Depuis Mexico, où il est arrivé dans l'après-midi en avion militaire après un périple rocambolesque de seize heures au gré des ordres et contrordres des pays latino-américains survolés, Evo Morales a promis de poursuivre «la lutte», affirmant qu'il ne cesserait pas de «faire de la politique». 

«Tous les peuples ont le droit de se libérer», a dit celui qui a longtemps était un symbole d'émancipation aux yeux des populations indigènes de son pays. Il a aussi remercié le Mexique de lui avoir «sauvé la vie». «Ça me fait mal d'abandonner le pays pour des raisons politiques, mais [...] je reviendrai bientôt avec plus de force et d'énergie», avait tweeté le 11 novembre au soir Evo Morales, qui avait démissionné la veille après avoir été lâché par l'armée. 

Droite contre gauche

Jeanine Añez, avocate de 52 ans, doit désormais nommer son gouvernement et convoquer de nouvelles élections dans un délai de 90 jours, selon la Constitution. Elle a promis qu'elles auraient lieu avant le 22 janvier 2020.

«Je félicite la nouvelle présidente constitutionnelle de Bolivie Jeanine Añez», a réagi sur Twitter le candidat centriste Carlos Mesa, qui contestait les résultats de la présidentielle du 20 octobre et réclamait un second tour. Le leader de la contestation, Luis Fernando Camacho, évangéliste très ancré à droite, a également reconnu la sénatrice d'opposition comme présidente par intérim et appelé à une «suspension des manifestations», notamment dans son fief de Santa Cruz, dans l'est du pays.

Le 12 novembre, La Paz restait paralysée, les transports publics étant à l'arrêt. La veille, après de violentes protestations, l'armée avait été déployée dans les rues pour appuyer la police. Sept personnes ont été tuées, selon un nouveau bilan annoncé le 12 novembre par le procureur général, et au moins 383 autres blessées.

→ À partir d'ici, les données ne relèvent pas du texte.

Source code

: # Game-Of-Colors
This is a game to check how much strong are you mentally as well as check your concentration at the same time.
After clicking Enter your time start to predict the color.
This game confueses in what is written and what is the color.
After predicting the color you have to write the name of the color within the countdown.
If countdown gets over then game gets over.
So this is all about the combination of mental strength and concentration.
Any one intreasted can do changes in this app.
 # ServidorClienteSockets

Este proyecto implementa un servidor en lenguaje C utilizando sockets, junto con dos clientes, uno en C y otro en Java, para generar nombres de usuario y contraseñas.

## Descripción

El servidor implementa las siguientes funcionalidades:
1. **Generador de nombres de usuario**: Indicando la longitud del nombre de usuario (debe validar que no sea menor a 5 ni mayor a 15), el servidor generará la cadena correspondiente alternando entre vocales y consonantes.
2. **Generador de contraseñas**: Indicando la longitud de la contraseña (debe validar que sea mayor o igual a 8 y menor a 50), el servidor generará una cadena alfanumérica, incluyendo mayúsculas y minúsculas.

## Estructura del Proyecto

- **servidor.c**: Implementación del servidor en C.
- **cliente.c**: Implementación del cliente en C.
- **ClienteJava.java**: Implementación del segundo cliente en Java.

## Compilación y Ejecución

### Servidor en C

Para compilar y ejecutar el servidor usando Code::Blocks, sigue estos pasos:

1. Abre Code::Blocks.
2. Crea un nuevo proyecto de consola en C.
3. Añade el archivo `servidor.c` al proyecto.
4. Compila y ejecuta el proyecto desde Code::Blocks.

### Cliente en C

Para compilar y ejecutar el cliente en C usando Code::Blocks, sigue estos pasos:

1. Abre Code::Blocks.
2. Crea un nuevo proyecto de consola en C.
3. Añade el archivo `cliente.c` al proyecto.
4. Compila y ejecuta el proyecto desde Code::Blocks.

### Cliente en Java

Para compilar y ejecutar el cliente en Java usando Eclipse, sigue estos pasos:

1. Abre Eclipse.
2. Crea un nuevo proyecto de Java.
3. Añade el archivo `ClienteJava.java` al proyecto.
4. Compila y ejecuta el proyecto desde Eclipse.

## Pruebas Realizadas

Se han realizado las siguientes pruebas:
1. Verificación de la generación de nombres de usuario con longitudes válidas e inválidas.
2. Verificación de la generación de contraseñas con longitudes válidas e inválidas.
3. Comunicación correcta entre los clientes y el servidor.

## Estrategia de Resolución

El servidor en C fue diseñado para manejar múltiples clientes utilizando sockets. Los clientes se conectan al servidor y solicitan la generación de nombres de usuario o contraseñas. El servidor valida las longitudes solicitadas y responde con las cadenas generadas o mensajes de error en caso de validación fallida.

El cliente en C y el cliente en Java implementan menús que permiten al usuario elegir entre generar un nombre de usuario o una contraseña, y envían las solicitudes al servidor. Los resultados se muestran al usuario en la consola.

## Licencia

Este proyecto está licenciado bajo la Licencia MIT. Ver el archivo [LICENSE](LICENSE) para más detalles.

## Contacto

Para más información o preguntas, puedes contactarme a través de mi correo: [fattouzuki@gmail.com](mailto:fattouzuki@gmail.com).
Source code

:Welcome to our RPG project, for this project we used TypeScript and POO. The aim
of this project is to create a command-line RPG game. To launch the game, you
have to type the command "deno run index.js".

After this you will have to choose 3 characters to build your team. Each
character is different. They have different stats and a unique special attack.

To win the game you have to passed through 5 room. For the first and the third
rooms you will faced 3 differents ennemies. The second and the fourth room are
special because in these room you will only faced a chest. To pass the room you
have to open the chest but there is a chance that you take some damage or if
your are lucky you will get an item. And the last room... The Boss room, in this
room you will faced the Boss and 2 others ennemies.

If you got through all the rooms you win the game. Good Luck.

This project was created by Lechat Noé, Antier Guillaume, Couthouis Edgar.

Le président vénézuélien, Nicolas Maduro, a demandé à l'armée bolivienne de rétablir dans ses fonctions l'ancien chef de l'Etat, considérant que le pays courait un risque de «guerre civile». 

L'auto-proclamation de Jeanine Añez n'est pas sans rappeler, celle, fin janvier, de Juan Guaido au Venezuela. Sans surprise, celui-ci s'est d'ailleurs fendu d'un tweet pour féliciter la sénatrice. «Du gouvernement légitime du Venezuela, nous reconnaissons Jeanine Añez», n'a-t-il pas hésité à écrire. «Vous êtes une inspiration pour notre pays, nous avons la conviction que nous réaliserons la liberté», a-t-il ajouté.

Sans un mot pour Evo Morales, la France a appelé «au calme et à la retenue toutes les autorités de transition» tandis que Washington, qui a applaudi la défection du président indigène, a conseillé aux citoyens américains de ne plus voyager en Bolivie pour cause de «troubles civils» et a limité sa présence diplomatique dans le pays.